=== EXERCISE DETAILS ===
Check every line of the entries below for the word "being", and copy the ones that have it.

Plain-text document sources
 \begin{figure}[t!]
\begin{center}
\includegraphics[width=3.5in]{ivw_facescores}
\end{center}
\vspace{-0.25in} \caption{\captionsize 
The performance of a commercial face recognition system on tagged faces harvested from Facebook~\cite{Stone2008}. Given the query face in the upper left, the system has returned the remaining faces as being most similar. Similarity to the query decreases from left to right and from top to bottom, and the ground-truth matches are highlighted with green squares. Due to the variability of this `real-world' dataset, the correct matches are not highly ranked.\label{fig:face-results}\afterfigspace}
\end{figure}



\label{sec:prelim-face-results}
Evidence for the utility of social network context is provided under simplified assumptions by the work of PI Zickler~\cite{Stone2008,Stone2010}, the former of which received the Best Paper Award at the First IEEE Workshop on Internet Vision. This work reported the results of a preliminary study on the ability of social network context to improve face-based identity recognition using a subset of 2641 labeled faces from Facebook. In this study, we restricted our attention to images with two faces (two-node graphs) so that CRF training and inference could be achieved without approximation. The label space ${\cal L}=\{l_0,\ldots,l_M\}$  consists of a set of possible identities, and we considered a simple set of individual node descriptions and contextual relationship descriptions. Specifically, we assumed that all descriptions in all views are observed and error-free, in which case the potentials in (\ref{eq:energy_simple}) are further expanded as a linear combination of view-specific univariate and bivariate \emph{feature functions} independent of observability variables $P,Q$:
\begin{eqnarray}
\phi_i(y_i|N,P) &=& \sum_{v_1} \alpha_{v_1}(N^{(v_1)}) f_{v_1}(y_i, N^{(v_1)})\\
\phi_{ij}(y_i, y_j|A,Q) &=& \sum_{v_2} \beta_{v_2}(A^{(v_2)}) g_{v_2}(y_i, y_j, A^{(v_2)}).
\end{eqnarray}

==

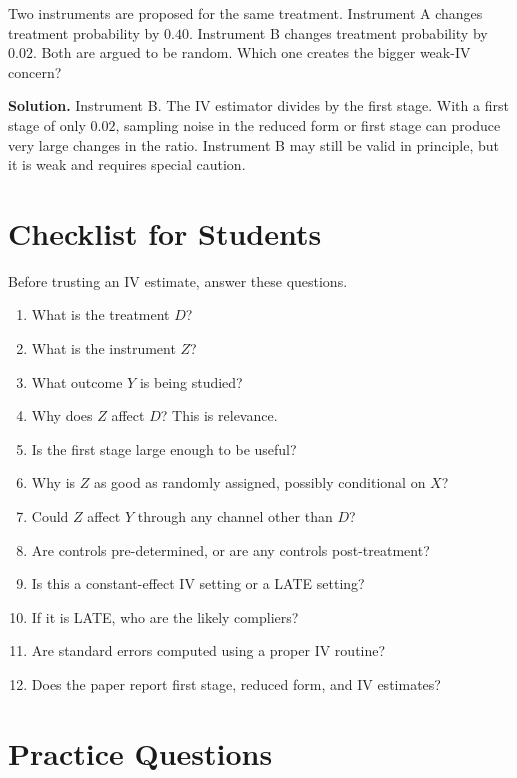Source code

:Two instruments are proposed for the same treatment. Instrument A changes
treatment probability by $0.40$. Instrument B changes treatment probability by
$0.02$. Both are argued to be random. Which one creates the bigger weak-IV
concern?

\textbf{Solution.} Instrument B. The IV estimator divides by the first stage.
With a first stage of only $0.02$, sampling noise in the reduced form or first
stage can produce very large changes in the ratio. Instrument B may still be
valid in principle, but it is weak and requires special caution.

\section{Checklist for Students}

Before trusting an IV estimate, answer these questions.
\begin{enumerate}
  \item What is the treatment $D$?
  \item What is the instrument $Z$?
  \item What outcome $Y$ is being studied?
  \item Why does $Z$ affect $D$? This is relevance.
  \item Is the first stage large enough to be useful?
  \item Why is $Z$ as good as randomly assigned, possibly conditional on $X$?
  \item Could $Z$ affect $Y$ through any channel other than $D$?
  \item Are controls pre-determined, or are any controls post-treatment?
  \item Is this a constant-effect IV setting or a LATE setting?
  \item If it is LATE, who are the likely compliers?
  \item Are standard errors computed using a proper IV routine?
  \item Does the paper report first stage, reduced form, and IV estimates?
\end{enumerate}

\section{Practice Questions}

=== RESULT ===
The performance of a commercial face recognition system on tagged faces harvested from Facebook~\cite{Stone2008}. Given the query face in the upper left, the system has returned the remaining faces as being most similar. Similarity to the query decreases from left to right and from top to bottom, and the ground-truth matches are highlighted with green squares. Due to the variability of this `real-world' dataset, the correct matches are not highly ranked.\label{fig:face-results}\afterfigspace}
  \item What outcome $Y$ is being studied?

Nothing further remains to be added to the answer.